About the Battle of the Little Bighorn

The Indians are in the grass in the low ground; the cavalrymen are trying to form a line where the hill starts to rise. The guns sound like cap pistols. The Indians steadily advance as the soldiers retreat and the army horses lose their riders and scatter in panic . . .

Every American elementary school student recognizes the story of Custer’s Last Stand or, as the Indians know it, the Battle of Greasy Grass Creek. Led by Sitting Bull, the Lakota and Northern Cheyenne beset Custer and his troops, killing 268 in a battle that stirred up the Anglos against the Indians.

The death of Lt. Col. George Armstrong Custer and his troopers 140 years ago in the Battle of the Little Bighorn began an American myth that continues to flourish. So persistent are the collective myths about Custer and his “last stand” at the Little Bighorn that perhaps only a trip to the source can set the record straight.

Custer, more than a century after his death, remains as contentious a figure as he was in his own time. Enormously popular with the public, he was lionized by the Eastern press as a courageous frontier hero even while his troops despised him as a martinet and his military superiors disparaged him as a publicity-seeking showoff. His glowing public persona fueled his dreams of the presidency and inspired his war against the Indians.

If the actual battle was dramatic—Sioux and Cheyenne forces under Crazy Horse and Gall overwhelmed Custer and his 7th Cavalry soldiers on a hot June day in 1876—the folklore arising from the event has been just as dramatic. “Custer’s Last Stand” has been reproduced in thousands of paintings and illustrations as well as dozens of Hollywood films and thousands of advertisements.

Much of the true history of the battle, however, is told through diaries, journals, and letters of people who lived in the region during the time of the battle. The romance of the “colorful Indian wars” dissolves in repeated encounters with the facts of what happened to human bodies succumbing to bullets and knives, as well as what happened to human minds in direct contact with a brutal reality.

Custer was, at 23, the youngest general in the Union Army. Different from many other generals, he insisted on guiding his men into battle. The 7th Cavalry scouts discovered Sitting Bull’s encampment in the valley of the Little Bighorn River near dawn on June 25, 1876. There were more than 1,000 lodges in several large circles. Several of Custer’s Indian scouts warned against an attack.On the hills of Greasy Grass Ridge, Custer’s men were wiped out. The 7th Cavalry lost five companies, more than 250 men, all under Custer’s command. There were no survivors.

Following the battle, Custer was found near the crown of the ridge. His body had been unclothed by the Indians, and he was shot in the left breast and the left temple. Brass casings fired from his Remington rifle littered the ground around him. No journey through Montana is complete without a visit to the Little Bighorn Battlefield or immersion in the Indian culture that remains today. That experience richly comes to life on the Warrior Trail through the Crow and Northern Cheyenne Reservations in the south-central part of the state.
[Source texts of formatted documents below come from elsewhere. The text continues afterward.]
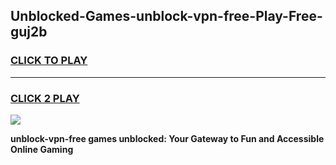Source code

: 
## Unblocked-Games-unblock-vpn-free-Play-Free-guj2b
<h3>
<a href="https://premium76.site?title=unblock-vpn-free&ref=18A1">CLICK TO PLAY</a></h3>
<hr>

<h3>
<a href="https://premium76.site?title=unblock-vpn-free&ref=18A1">CLICK 2 PLAY</a>
  
</h3>

<a href="https://premium76.site?title=unblock-vpn-free&ref=18A1"><img src="https://clearcache.store/games.png"></a>


**unblock-vpn-free games unblocked: Your Gateway to Fun and Accessible Online Gaming**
Every year thousands of people watch Lt. Col. Custer die on the edge of an alfalfa field west of Hardin. The cast of 300 Indians and cavalrymen present the Battle of the Little Bighorn reenactment to an audience that includes tourists from all over the United States, local residents, and members of the national and international media. The actors rehearse for the show for two and a half weeks, including four full-cast rehearsals. While attending the reenactment, it’s possible to see the Indian perspective on the Little Bighorn Battlefield National Monument, so named after it was changed from Custer Battlefield National Monument in 1991. Still, the most poignant away to experience the scene is to walk in the midst of the markers where Custer, his 7th Cavalry soldiers and scouts, and the Indians fell.

Most people are content to experience just the Little Bighorn, but approximately 4.5 miles to the southeast of the main battlefield on a paved road is the Reno-Benteen Battlefield Memorial, part of the 765-acre Little Bighorn Battlefield complex. The Reno-Benteen site is a tribute to the soldiers who tried—and failed—to arrive in time to assist Custer.